Your reactions to “flight shaming”


The article “Flight shaming’s surprising power” [April 2020] is a good summary of the effect reactions to climate change might make on air travel. As more people become aware of the problems being created by climate change, some will change their actions from altruism.

What is missing in the article is an understanding of the real cause of climate change. When we use fossil fuel, we pay the cost of the production and delivery of the product, but we do not pay the “social” cost from the pollution coming out the tailpipe or exhaust stack. The result is a distortion of the true market cost, making the product too cheap, and leading to overuse. We need to fix this problem by using the Fee and Dividend, where a fee is added to extraction of fossil carbon and returning the money to people equally.

James A. Martin
AIAA associate fellow
Huntington Beach, California

Thank for the great article, “Taking stock of flight shaming.” This is great progress in a sensible response to the human-induced climate crisis. Writer Adam Hadhazy has been good about that in at least one prior issue of Aerospace America, too.
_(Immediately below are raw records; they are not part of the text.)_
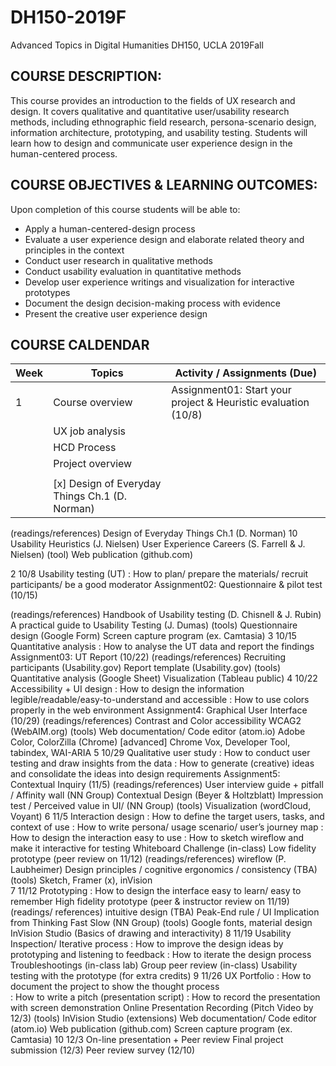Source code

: # DH150-2019F
Advanced Topics in Digital Humanities DH150, UCLA 2019Fall

## COURSE DESCRIPTION:
This course provides an introduction to the fields of UX research and design. It covers qualitative and quantitative user/usability research methods, including ethnographic field research, persona-scenario design, information architecture, prototyping, and usability testing. Students will learn how to design and communicate user experience design in the human-centered process.

## COURSE OBJECTIVES & LEARNING OUTCOMES:
Upon completion of this course students will be able to:
- Apply a human-centered-design process 
- Evaluate a user experience design and elaborate related theory and principles in the context
- Conduct user research in qualitative methods
- Conduct usability evaluation in quantitative methods
- Develop user experience writings and visualization for interactive prototypes
- Document the design decision-making process with evidence
- Present the creative user experience design

## COURSE CALDENDAR
Week    |       Topics      |  Activity / Assignments (Due)
--------|-------------------|------------------------------
1       | Course overview   | Assignment01: Start your project & Heuristic evaluation (10/8)
        | UX job  analysis  |
        | HCD Process       | 
        | Project overview  |
        |                   |
        | [x] Design of Everyday Things Ch.1 (D. Norman) |
        
(readings/references) 
Design of Everyday Things Ch.1 (D. Norman)
10 Usability Heuristics (J. Nielsen)
User Experience Careers (S. Farrell & J. Nielsen)
(tool)
Web publication (github.com)


2
10/8
Usability testing (UT)
: How to plan/ prepare the materials/ recruit participants/ be a good moderator 
Assignment02: Questionnaire & pilot test (10/15)


(readings/references) 
Handbook of Usability testing (D. Chisnell & J. Rubin)
A practical guide to Usability Testing (J. Dumas)
(tools) 
Questionnaire design (Google Form)
Screen capture program (ex. Camtasia)
3
10/15
Quantitative analysis
: How to analyse the UT data and report the findings
Assignment03: UT Report (10/22)
(readings/references) 
Recruiting participants (Usability.gov)
Report template (Usability.gov)
(tools) 
Quantitative analysis (Google Sheet)
Visualization (Tableau public)
4
10/22
Accessibility + UI design
: How to design the information legible/readable/easy-to-understand and accessible
: How to use colors properly in the web environment
Assignment4: Graphical User Interface (10/29)
(readings/references)
Contrast and Color accessibility WCAG2 (WebAIM.org)
(tools)
Web documentation/ Code editor (atom.io)
Adobe Color, ColorZilla (Chrome)
[advanced] Chrome Vox, Developer Tool, tabindex, WAI-ARIA
5
10/29
Qualitative user study
: How to conduct user testing and draw insights from the data
: How to generate (creative) ideas and consolidate the ideas into design requirements
Assignment5: Contextual Inquiry (11/5)
(readings/references)
User interview guide + pitfall / Affinity wall (NN Group)
Contextual Design (Beyer & Holtzblatt)
Impression test / Perceived value in UI/ (NN Group)
(tools)
Visualization (wordCloud, Voyant)
6
11/5
Interaction design
: How to define the target users, tasks, and context of use 
: How to write persona/ usage scenario/ user’s journey map
: How to design the interaction easy to use
: How to sketch wireflow and make it interactive for testing
Whiteboard Challenge (in-class)
Low fidelity prototype (peer review on 11/12)
(readings/references) 
wireflow (P. Laubheimer)
Design principles / cognitive ergonomics / consistency (TBA)
(tools) 
Sketch, Framer (x), inVision  
7
11/12
Prototyping 
: How to design the interface easy to learn/ easy to remember 
High fidelity prototype (peer & instructor review on 11/19)
(readings/ references)
intuitive design (TBA)
Peak-End rule / UI Implication from Thinking Fast Slow (NN Group)
(tools) 
Google fonts, material design
InVision Studio (Basics of drawing and interactivity)
8
11/19
Usability Inspection/ Iterative process 
: How to improve the design ideas by prototyping and listening to feedback
: How to iterate the design process 
Troubleshootings (in-class lab) 
Group peer review (in-class)
Usability testing with the prototype (for extra credits)
9
11/26
UX Portfolio
: How to document the project to show the thought process  
: How to write a pitch (presentation script)
: How to record the presentation with screen demonstration
Online Presentation Recording  (Pitch Video by 12/3) 
(tools)
InVision Studio (extensions)
Web documentation/ Code editor (atom.io)
Web publication (github.com)
Screen capture program (ex. Camtasia)
10
12/3
On-line presentation + Peer review
Final project submission (12/3)
Peer review survey (12/10)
Shame is never a good thing, but shame is universal, so we develop a healthy shame resilience if we manage to be among the few to develop such skills. Brené Brown of the University of Houston has become famous for her work with such topics, all based on her research in sociology, as I recall. It is a paradox to make progress in response to the climate crisis with the phrase flight shaming. But as Greta Thunberg says, we need cathedral thinking. The solution is simple and complex at the same time, and we do not have all of the answers yet, so we must start the years of work on our cathedral project even if we have no idea yet about the final appearance of the ceiling and the top parts of our cathedral.

Douglas Yazell
AIAA associate fellow
Houston
douglas.yazell@me.com

I was disappointed and annoyed to see that a green advocacy article was included
in what I thought was a magazine that credibly featured things aerospace [“Taking stock of flight shaming,” April 2020]. Popularizing and legitimizing an emerging and threatening cultural issue doesn’t belong here, at least not without balance.
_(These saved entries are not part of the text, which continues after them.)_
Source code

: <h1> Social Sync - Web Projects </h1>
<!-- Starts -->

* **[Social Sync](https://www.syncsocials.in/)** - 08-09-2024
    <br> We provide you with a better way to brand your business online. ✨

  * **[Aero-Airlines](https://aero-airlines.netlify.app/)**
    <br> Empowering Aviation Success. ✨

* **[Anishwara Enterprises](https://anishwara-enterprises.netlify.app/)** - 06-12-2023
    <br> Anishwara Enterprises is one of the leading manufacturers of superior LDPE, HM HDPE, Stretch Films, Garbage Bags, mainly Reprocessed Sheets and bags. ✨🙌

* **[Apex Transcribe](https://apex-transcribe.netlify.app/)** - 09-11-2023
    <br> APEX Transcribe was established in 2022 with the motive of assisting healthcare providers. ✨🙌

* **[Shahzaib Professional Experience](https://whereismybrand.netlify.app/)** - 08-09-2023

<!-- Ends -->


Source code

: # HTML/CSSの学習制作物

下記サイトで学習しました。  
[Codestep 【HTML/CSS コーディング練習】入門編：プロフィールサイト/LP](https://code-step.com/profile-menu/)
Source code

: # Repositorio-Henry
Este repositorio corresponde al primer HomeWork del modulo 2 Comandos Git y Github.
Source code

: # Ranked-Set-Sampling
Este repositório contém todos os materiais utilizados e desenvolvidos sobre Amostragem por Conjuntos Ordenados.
While I suppose in the big picture, we as aerospace engineers need to be aware of the environment that we work in, I was disappointed to see so much of what the author wrote was anecdotal or flat-out non-factual. None of the arguments were countered by Aerospace America with any narrative of substance or force. Your silence serves to validate the main theses of the climate movement, that climate change is human-caused and that the issue is settled science. Many scientists, some of whom are AIAA members, disagree with both tenets.

Richard Docken
AIAA senior member
Beavercreek, Ohio

Your reactions to “flight shaming”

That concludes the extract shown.